The task: Copy the whole listing verbatim.

Data for review:
- Opening Delimiter -
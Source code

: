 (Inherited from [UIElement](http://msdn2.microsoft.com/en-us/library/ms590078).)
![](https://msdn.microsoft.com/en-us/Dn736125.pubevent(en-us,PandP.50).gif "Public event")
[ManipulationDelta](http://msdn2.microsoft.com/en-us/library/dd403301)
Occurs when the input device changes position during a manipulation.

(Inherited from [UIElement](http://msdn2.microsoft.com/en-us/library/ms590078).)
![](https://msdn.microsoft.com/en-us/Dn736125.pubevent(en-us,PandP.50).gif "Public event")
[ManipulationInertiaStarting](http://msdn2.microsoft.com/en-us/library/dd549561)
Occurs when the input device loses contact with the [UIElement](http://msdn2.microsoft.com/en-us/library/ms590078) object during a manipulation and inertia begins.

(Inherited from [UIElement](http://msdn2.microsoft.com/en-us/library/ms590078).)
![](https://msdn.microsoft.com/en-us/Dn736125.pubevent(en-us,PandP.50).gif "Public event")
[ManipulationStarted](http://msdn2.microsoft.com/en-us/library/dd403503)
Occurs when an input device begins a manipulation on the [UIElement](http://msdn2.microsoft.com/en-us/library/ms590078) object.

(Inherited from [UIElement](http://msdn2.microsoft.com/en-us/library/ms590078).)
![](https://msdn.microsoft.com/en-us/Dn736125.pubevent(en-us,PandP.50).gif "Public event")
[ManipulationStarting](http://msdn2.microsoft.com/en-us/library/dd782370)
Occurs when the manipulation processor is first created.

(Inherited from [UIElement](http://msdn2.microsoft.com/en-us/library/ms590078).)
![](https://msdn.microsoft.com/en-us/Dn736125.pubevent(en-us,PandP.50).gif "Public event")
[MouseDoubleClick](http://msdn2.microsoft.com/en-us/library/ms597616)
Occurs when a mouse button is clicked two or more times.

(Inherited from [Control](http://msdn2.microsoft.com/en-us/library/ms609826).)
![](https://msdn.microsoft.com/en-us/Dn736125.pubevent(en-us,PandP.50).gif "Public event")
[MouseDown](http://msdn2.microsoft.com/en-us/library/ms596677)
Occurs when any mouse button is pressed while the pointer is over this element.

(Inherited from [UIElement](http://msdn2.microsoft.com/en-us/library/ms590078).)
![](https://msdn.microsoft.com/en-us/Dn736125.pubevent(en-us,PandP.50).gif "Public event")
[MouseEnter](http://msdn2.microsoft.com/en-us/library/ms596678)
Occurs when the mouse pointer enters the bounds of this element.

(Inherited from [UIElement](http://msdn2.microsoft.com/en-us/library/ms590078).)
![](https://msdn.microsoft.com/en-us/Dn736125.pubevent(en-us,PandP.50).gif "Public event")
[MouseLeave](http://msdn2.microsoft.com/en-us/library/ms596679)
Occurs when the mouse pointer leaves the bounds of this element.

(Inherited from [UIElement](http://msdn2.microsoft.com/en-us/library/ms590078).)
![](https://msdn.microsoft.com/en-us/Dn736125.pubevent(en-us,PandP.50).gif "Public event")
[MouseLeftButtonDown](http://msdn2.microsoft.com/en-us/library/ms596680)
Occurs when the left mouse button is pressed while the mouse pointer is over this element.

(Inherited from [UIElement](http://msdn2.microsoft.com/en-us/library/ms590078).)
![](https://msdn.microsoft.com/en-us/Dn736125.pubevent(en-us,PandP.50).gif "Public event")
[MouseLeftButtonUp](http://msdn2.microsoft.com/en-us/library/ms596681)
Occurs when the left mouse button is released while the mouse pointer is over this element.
- Closing Delimiter -
Result of this exercise:
Source code

: (Inherited from [UIElement](http://msdn2.microsoft.com/en-us/library/ms590078).)
![](https://msdn.microsoft.com/en-us/Dn736125.pubevent(en-us,PandP.50).gif "Public event")
[ManipulationDelta](http://msdn2.microsoft.com/en-us/library/dd403301)
Occurs when the input device changes position during a manipulation.

(Inherited from [UIElement](http://msdn2.microsoft.com/en-us/library/ms590078).)
![](https://msdn.microsoft.com/en-us/Dn736125.pubevent(en-us,PandP.50).gif "Public event")
[ManipulationInertiaStarting](http://msdn2.microsoft.com/en-us/library/dd549561)
Occurs when the input device loses contact with the [UIElement](http://msdn2.microsoft.com/en-us/library/ms590078) object during a manipulation and inertia begins.

(Inherited from [UIElement](http://msdn2.microsoft.com/en-us/library/ms590078).)
![](https://msdn.microsoft.com/en-us/Dn736125.pubevent(en-us,PandP.50).gif "Public event")
[ManipulationStarted](http://msdn2.microsoft.com/en-us/library/dd403503)
Occurs when an input device begins a manipulation on the [UIElement](http://msdn2.microsoft.com/en-us/library/ms590078) object.

(Inherited from [UIElement](http://msdn2.microsoft.com/en-us/library/ms590078).)
![](https://msdn.microsoft.com/en-us/Dn736125.pubevent(en-us,PandP.50).gif "Public event")
[ManipulationStarting](http://msdn2.microsoft.com/en-us/library/dd782370)
Occurs when the manipulation processor is first created.

(Inherited from [UIElement](http://msdn2.microsoft.com/en-us/library/ms590078).)
![](https://msdn.microsoft.com/en-us/Dn736125.pubevent(en-us,PandP.50).gif "Public event")
[MouseDoubleClick](http://msdn2.microsoft.com/en-us/library/ms597616)
Occurs when a mouse button is clicked two or more times.

(Inherited from [Control](http://msdn2.microsoft.com/en-us/library/ms609826).)
![](https://msdn.microsoft.com/en-us/Dn736125.pubevent(en-us,PandP.50).gif "Public event")
[MouseDown](http://msdn2.microsoft.com/en-us/library/ms596677)
Occurs when any mouse button is pressed while the pointer is over this element.

(Inherited from [UIElement](http://msdn2.microsoft.com/en-us/library/ms590078).)
![](https://msdn.microsoft.com/en-us/Dn736125.pubevent(en-us,PandP.50).gif "Public event")
[MouseEnter](http://msdn2.microsoft.com/en-us/library/ms596678)
Occurs when the mouse pointer enters the bounds of this element.

(Inherited from [UIElement](http://msdn2.microsoft.com/en-us/library/ms590078).)
![](https://msdn.microsoft.com/en-us/Dn736125.pubevent(en-us,PandP.50).gif "Public event")
[MouseLeave](http://msdn2.microsoft.com/en-us/library/ms596679)
Occurs when the mouse pointer leaves the bounds of this element.

(Inherited from [UIElement](http://msdn2.microsoft.com/en-us/library/ms590078).)
![](https://msdn.microsoft.com/en-us/Dn736125.pubevent(en-us,PandP.50).gif "Public event")
[MouseLeftButtonDown](http://msdn2.microsoft.com/en-us/library/ms596680)
Occurs when the left mouse button is pressed while the mouse pointer is over this element.

(Inherited from [UIElement](http://msdn2.microsoft.com/en-us/library/ms590078).)
![](https://msdn.microsoft.com/en-us/Dn736125.pubevent(en-us,PandP.50).gif "Public event")
[MouseLeftButtonUp](http://msdn2.microsoft.com/en-us/library/ms596681)
Occurs when the left mouse button is released while the mouse pointer is over this element.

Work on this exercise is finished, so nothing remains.